Brussels, 27/09/2000 (Agence Europe) - On Wednesday, the European commission approved its proposal aiming to radically reform the system enforced since 1962 for the application of provisions of the Treaty relating to agreements and abuses of dominant positions (Articles 81 and 82 of the Treaty, previously Articles 85 and 86). The proposed regulation does not concern mergers/integration nor State aid.
By presenting the proposal to the press, Commissioner Mario Monti underlined that it was a case of an important page in the history of European competition policy. In summary:
- The Commission renounces its "monopoly" in the authorisation of agreements. The national competition authorities and national judiciary will be able to directly apply the Treaty provisions in this field (in addition to what they can already do for dominant positions).
- The obligatory notification of agreements will be removed, by eliminating an ineffective and heavy administrative charge both for enterprises and for the Community services.
Prof. Monti outlined the main results wanted:
a) greater efficiency. Most of the agreements notified are not detrimental and though their examination mobilises most of the work done by the competent service. Freed from this task, these services will be able to concentrate their actions on the search for and pursuit of agreements that are truly damaging for the functioning of the common market and for the European economy, agreements which are obviously not notified. At the same time the Commission is proposing to reinforce its powers to investigate and inspect and that the fines may be increased;
b) a decentralisation without a denationalisation of competition policy. The direct participation of the national authorities in the management and implementation of this policy was not possible in 1962: in most Member States, these authorities did not even exist, and there did not exist a "culture of competition" enabling the national decision. Today the situation is completely different. However it is essential to guarantee the coherence of policies and decision. Many provisions are foreseen to this effect, notably including: a network of national competition authorities, the possibility for the Commission of intervening through "exemptions by category" and through guidelines, opinion as well as through the possibility of taking itself certain decision or to request certain dossier;
c) lighten the burden for enterprises, which a themselves responsible for assessing the illicit nature of their agreements, by providing Commission texts (exemption regulations base on categories, opinions, guidelines, jurisprudence, etc.), from the jurisprudence of the Court of Justice and so on.
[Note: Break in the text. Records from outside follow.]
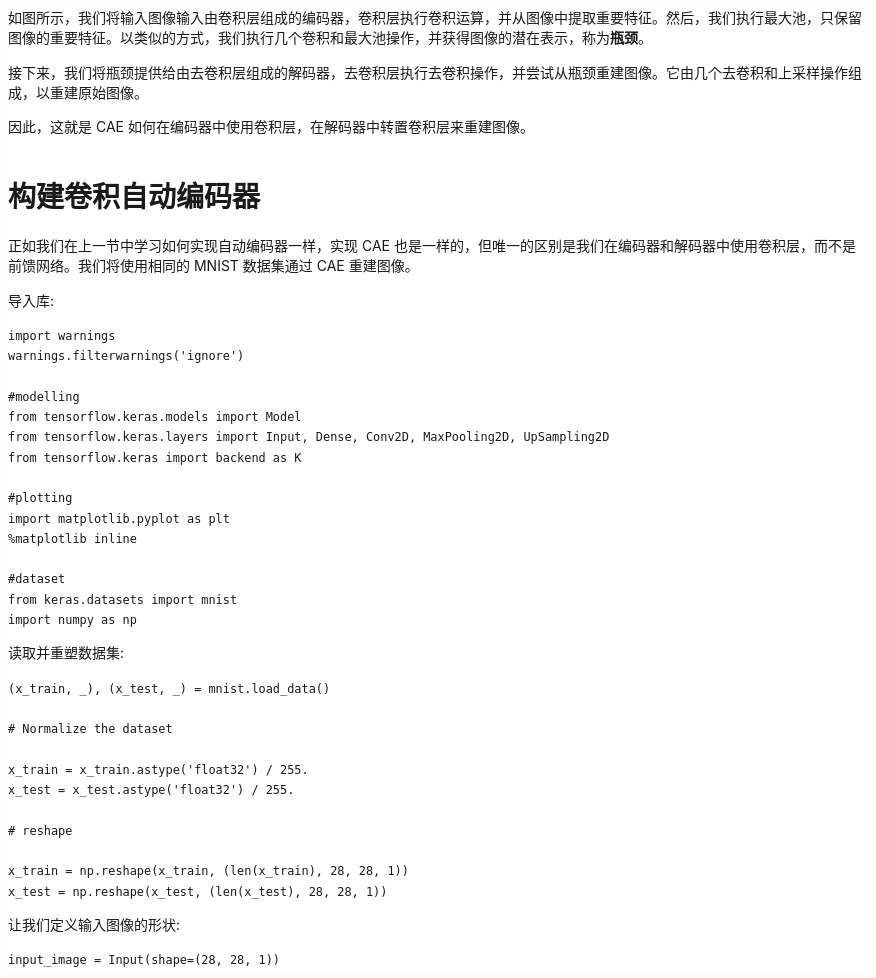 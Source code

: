 如图所示，我们将输入图像输入由卷积层组成的编码器，卷积层执行卷积运算，并从图像中提取重要特征。然后，我们执行最大池，只保留图像的重要特征。以类似的方式，我们执行几个卷积和最大池操作，并获得图像的潜在表示，称为**瓶颈**。

接下来，我们将瓶颈提供给由去卷积层组成的解码器，去卷积层执行去卷积操作，并尝试从瓶颈重建图像。它由几个去卷积和上采样操作组成，以重建原始图像。

因此，这就是 CAE 如何在编码器中使用卷积层，在解码器中转置卷积层来重建图像。

<title>Building a convolutional autoencoder</title>  

# 构建卷积自动编码器

正如我们在上一节中学习如何实现自动编码器一样，实现 CAE 也是一样的，但唯一的区别是我们在编码器和解码器中使用卷积层，而不是前馈网络。我们将使用相同的 MNIST 数据集通过 CAE 重建图像。

导入库:

```
import warnings
warnings.filterwarnings('ignore')

#modelling
from tensorflow.keras.models import Model
from tensorflow.keras.layers import Input, Dense, Conv2D, MaxPooling2D, UpSampling2D
from tensorflow.keras import backend as K

#plotting
import matplotlib.pyplot as plt
%matplotlib inline

#dataset
from keras.datasets import mnist
import numpy as np
```

读取并重塑数据集:

```
(x_train, _), (x_test, _) = mnist.load_data()

# Normalize the dataset

x_train = x_train.astype('float32') / 255.
x_test = x_test.astype('float32') / 255.

# reshape

x_train = np.reshape(x_train, (len(x_train), 28, 28, 1)) 
x_test = np.reshape(x_test, (len(x_test), 28, 28, 1)) 
```

让我们定义输入图像的形状:

```
input_image = Input(shape=(28, 28, 1))  
```

<title>Defining the encoder</title>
The draft regulation obviously contains a large number of implementation provisions, which one raised - it seems - emotions in business circles: the possibility for the Commission to create in the future a "register of agreements", if the opportunity was to arise. The circles close to the Commission feel that they must not dramatise this provision, which could never be concretised. Secondly, the aim of the register would simply be to add an element to the range of information instruments the Commission has at its disposal to define its competition policy
Entry into force at start of 2003?
The new proposal follows the White Paper that the Commission had approved in April 1999 (under the responsibility, at the time, of Karl van Miert), which already announces broad guidelines for the reform and had caused a major debate in political, economic, trade union and scientific circles, The Commission had received reactions from the Member States (globally in favour of the direction of the reform), the EFTA countries, the competition authorities of certain accession candidate countries (Hungary, Czech Republic and Estonia) and a hundred odd bodies. All these contributions where taken into consideration, and when they brought to the fore fears and concerns (notably from enterprises, or lawyers over legal security), the Commission tried to take this into account.
The Council must deliberate on this draft, with qualified majority, after the European Parliament opinion. Circles close to the Commission believe that the process will be a long one (as it is necessary to plan in-depth debates both between the Fifteen as within the Parliament) and that the regulation could enter into force at the start of 2003.